Download from Zenodo

A public dataset of speeches in the Hansard, stored as a tibble class in RDS files, for the R programming language.1 It includes the text and sentiment classifications for every speech made in the House of Commons between the 1979 general election and the end of 2017, with information on the speaking MP, their party, gender, birth date,2 starting and finishing dates (if applicable) as an MP, and age at the time of the speech. For pre-1979 election data, please see here. Documentation for previous versions of the Hansard Speeches and Sentiment dataset can be found here

The hansard_senti_post_V250 dataset contains 2,196,175 speeches and 382,484,493 words. It is distributed under a Creative Commons 4.0 BY-SA licence. It can be accessed through Zenodo, and is distributed under a Creative Commons 4.0 BY-SA license. The latest version expands coverage to the end of 2017, corrects several thousand spelling errors and includes two new sentiment classification methods.

Sentiment Classification Methods

The speeches have been classified for sentiment using a total of six libraries from the R package lexicon by Tyler Rinker, and one by Ludovic Rheault, Kaspar Beelen, Christopher Cochrane and Graeme Hirst. All classification has used the method in Tyler Rinker’s sentimentr package (Rinker 2017). The libraries are:

  1. The AFINN library, labelled afinn. The AFINN library was accessed through Matthew Jockers’s syuzhet package (Nielsen 2011).

  2. A variant of the syuzhet library, included in the lexicon package, labelled jockers. (Jockers 2015).

  3. The NRC Word-Emotion Association Lexicon, labelled nrc. The NRC library was access through the lexicon package. (Mohammad and Turney 2013).

  4. The Opinion Mining, Sentiment Analysis and Opinion Spam Detection library, labelled huliu. The library was access through the lexicon package. (Hu and Liu 2004).

  5. A modified version of the unnamed lexicon from this paper, labelled rheault. As the method in sentimentr does not use distinguish between the same word that can occupy multiple lexical categories,3 I used the average polarity score assigned to such words.4 (Rheault et al. 2016).

  6. A combination of the syuzhet and Opinion Mining, Sentiment Analysis and Opinion Spam Detection libraries created by Rinker, labelled jockers_rinker.
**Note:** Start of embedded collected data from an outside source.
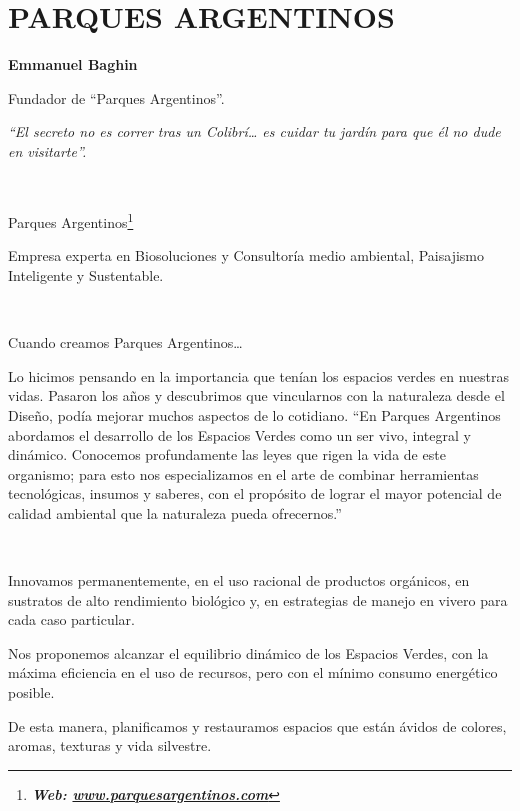 \chapter{PARQUES ARGENTINOS}\label{parques-argentinos}


\textbf{Emmanuel Baghin}

Fundador de ``Parques Argentinos''.

\emph{``El secreto no es correr tras un Colibrí\ldots{} es cuidar tu
jardín para que él no dude en visitarte''.}

\textbf{\\
}

Parques Argentinos\footnote{\textbf{\emph{Web:
  \href{http://www.parquesargentinos.com}{\emph{www.parquesargentinos.com}}}}}

Empresa experta en Biosoluciones y Consultoría medio ambiental,
Paisajismo Inteligente y Sustentable.

~

Cuando creamos Parques Argentinos\ldots{}

Lo hicimos pensando en la importancia que tenían los espacios verdes en
nuestras vidas. Pasaron los años y descubrimos que vincularnos con la
naturaleza desde el Diseño, podía mejorar muchos aspectos de lo
cotidiano. ``En Parques Argentinos abordamos el desarrollo de los
Espacios Verdes como un ser vivo, integral y dinámico. Conocemos
profundamente las leyes que rigen la vida de este organismo; para esto
nos especializamos en el arte de combinar herramientas tecnológicas,
insumos y saberes, con el propósito de lograr el mayor potencial de
calidad ambiental que la naturaleza pueda ofrecernos.''

~

Innovamos permanentemente, en el uso racional de productos orgánicos, en
sustratos de alto rendimiento biológico y, en estrategias de manejo en
vivero para cada caso particular.

Nos proponemos alcanzar el equilibrio dinámico de los Espacios Verdes,
con la máxima eficiencia en el uso de recursos, pero con el mínimo
consumo energético posible.

De esta manera, planificamos y restauramos espacios que están ávidos de
colores, aromas, texturas y vida silvestre.


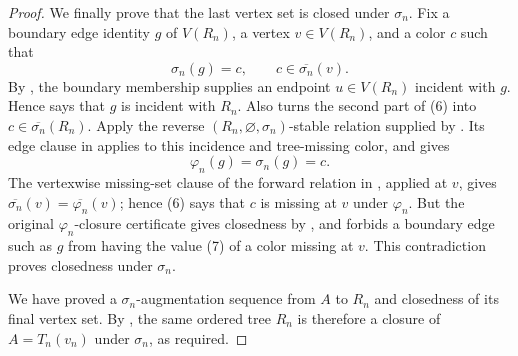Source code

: \begin{proof}
We finally prove that the last vertex set is closed under $\sigma_n$.
Fix a boundary edge identity $g$ of $V(R_n)$, a vertex
$v\in V(R_n)$, and a color $c$ such that
\[
             \sigma_n(g)=c,
             \qquad c\in\overline{\sigma_n}(v).                \tag{6}
\]
By , the boundary membership supplies an endpoint
$u\in V(R_n)$ incident with $g$.  Hence  says
that $g$ is incident with $R_n$.  Also
 turns the second part of (6) into
$c\in\overline{\sigma_n}(R_n)$.  Apply the reverse
$(R_n,\varnothing,\sigma_n)$-stable relation supplied by
.  Its edge clause in  applies to
this incidence and tree-missing color, and gives
\[
                  \varphi_n(g)=\sigma_n(g)=c.                  \tag{7}
\]
The vertexwise missing-set clause of the forward relation in
, applied at $v$, gives
$\overline{\sigma_n}(v)=\overline{\varphi_n}(v)$; hence (6) says that
$c$ is missing at $v$ under $\varphi_n$.  But the original
$\varphi_n$-closure certificate gives closedness by
, and  forbids
a boundary edge such as $g$ from having the value (7) of a color missing
at $v$.  This contradiction proves closedness under $\sigma_n$.

We have proved a $\sigma_n$-augmentation sequence from $A$ to $R_n$ and
closedness of its final vertex set.  By , the
same ordered tree $R_n$ is therefore a closure of $A=T_n(v_n)$ under
$\sigma_n$, as required.
\end{proof}
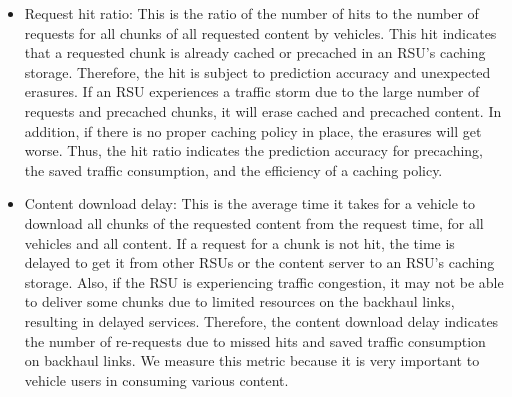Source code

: \documentclass[journal]{IEEEtran}
\begin{document}
\begin{itemize}
    \item Request hit ratio: This is the ratio of the number of hits to the number of requests for all chunks of all requested content by vehicles.
    This hit indicates that a requested chunk is already cached or precached in an RSU's caching storage.
    Therefore, the hit is subject to prediction accuracy and unexpected erasures.
    If an RSU experiences a traffic storm due to the large number of requests and precached chunks, it will erase cached and precached content.
    In addition, if there is no proper caching policy in place, the erasures will get worse.
    Thus, the hit ratio indicates the prediction accuracy for precaching, the saved traffic consumption, and the efficiency of a caching policy.

    \item Content download delay: This is the average time it takes for a vehicle to download all chunks of the requested content from the request time, for all vehicles and all content.
    If a request for a chunk is not hit, the time is delayed to get it from other RSUs or the content server to an RSU's caching storage.
    Also, if the RSU is experiencing traffic congestion, it may not be able to deliver some chunks due to limited resources on the backhaul links, resulting in delayed services.
    Therefore, the content download delay indicates the number of re-requests due to missed hits and saved traffic consumption on backhaul links.
    We measure this metric because it is very important to vehicle users in consuming various content.
    

\end{itemize}
\end{document}
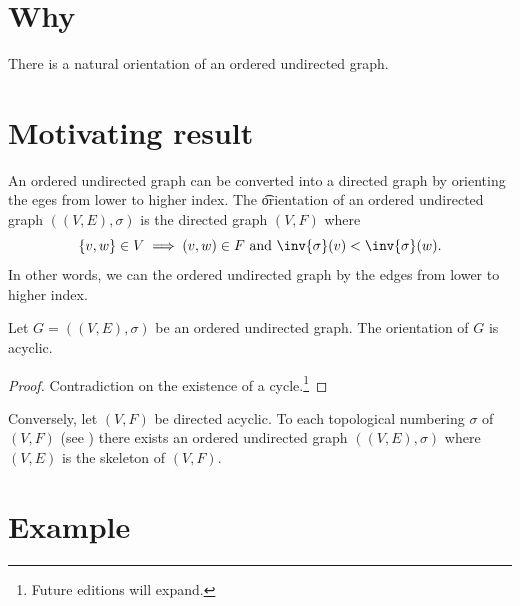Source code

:

\section*{Why}

There is a natural orientation of an ordered undirected graph.

\section*{Motivating result}

An ordered undirected graph can be converted into a directed graph by orienting the eges from lower to higher index.
The \t{orientation} of an ordered undirected graph $((V, E),\sigma )$ is the directed graph $(V, F)$ where
    \[
\set{v, w} \in V \implies (v, w) \in F \text{ and } \inv{\sigma }(v) < \inv{\sigma }(w).
    \]
In other words, we can  the ordered undirected graph by  the edges from lower to higher index.

\begin{proposition}
Let $G = ((V, E), \sigma )$ be an ordered undirected graph.
The orientation of $G$ is acyclic.
\begin{proof}Contradiction on the existence of a cycle.\footnote{Future editions will expand.}\end{proof}\end{proposition}
Conversely, let $(V, F)$ be directed acyclic.
To each topological numbering $\sigma $ of $(V, F)$ (see ) there exists an ordered undirected graph $((V, E), \sigma )$ where $(V, E)$ is the skeleton of $(V, F)$.

\section*{Example}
  7. The Augmented SenticNet 4 Polarity Table from lexicon, labelled senticnet (Cambria et al. 2016).

Summary Statistics

I have produced summary statistics of the hansard_senti_post_V250 with the weighted (by speech length) and unweighted mean and standard deviation of sentiment scores, and average and total speech word counts. These are available by:

Download all nine tables in one XLSX workbook. Each table contains the following variables:

Variable Description
afinn_sentiment_avg Average sentiment, afinn library
afinn_sd_avg Average sentiment standard deviation, afinn library
afinn_sentiment_wtd Average sentiment, weighted by speech length, afinn library
afinn_sd_wtd Average sentiment standard deviation, weighted by speech length, afinn library
jockers_sentiment_avg Average sentiment, jockers library
jockers_sd_avg Average sentiment standard deviation, jockers library
jockers_sentiment_wtd Average sentiment, weighted by speech length, jockers library
jockers_sd_wtd Average sentiment standard deviation, weighted by speech length, jockers library
nrc_sentiment_avg Average sentiment, nrc library
nrc_sd_avg Average sentiment standard deviation, nrc library
nrc_sentiment_wtd Average sentiment, weighted by speech length, nrc library
nrc_sd_wtd Average sentiment standard deviation, weighted by speech length, nrc library
huliu_sentiment_avg Average sentiment, huliu library
huliu_sd_avg Average sentiment standard deviation, huliu library
huliu_sentiment_wtd Average sentiment, weighted by speech length, huliu library
huliu_sd_wtd Average sentiment standard deviation, weighted by speech length, huliu library
rheault_sentiment_avg Average sentiment, rheault library
rheault_sd_avg Average sentiment standard deviation, rheault library
rheault_sentiment_wtd Average sentiment, weighted by speech length, rheault library
rheault_sd_wtd Average sentiment standard deviation, weighted by speech length, rheault library
jockers_rinker_sentiment_avg Average sentiment, jockers_rinker library
jockers_rinker_sd_avg Average sentiment standard deviation, jockers_rinker library
jockers_rinker_sentiment_wtd Average sentiment, weighted by speech length, jockers_rinker library
jockers_rinker_sd_wtd Average sentiment standard deviation, weighted by speech length, jockers_rinker library
senticnet_sentiment_avg Average sentiment, senticnet library
senticnet_sd_avg Average sentiment standard deviation, senticnet library
senticnet_sentiment_wtd Average sentiment, weighted by speech length, senticnet library
senticnet_sd_wtd Average sentiment standard deviation, weighted by speech length, senticnet library
tot_speeches Total number of speeches
tot_words Total number of words
avg_speech_length Average number of words per speech

Dataset Variables

The hansard_senti_post_V250 and hansard_senti_pre_V250 datasets have slightly different variables, as there is more information available for all post-1979 MPs, and that is included in hansard_senti_post_V250.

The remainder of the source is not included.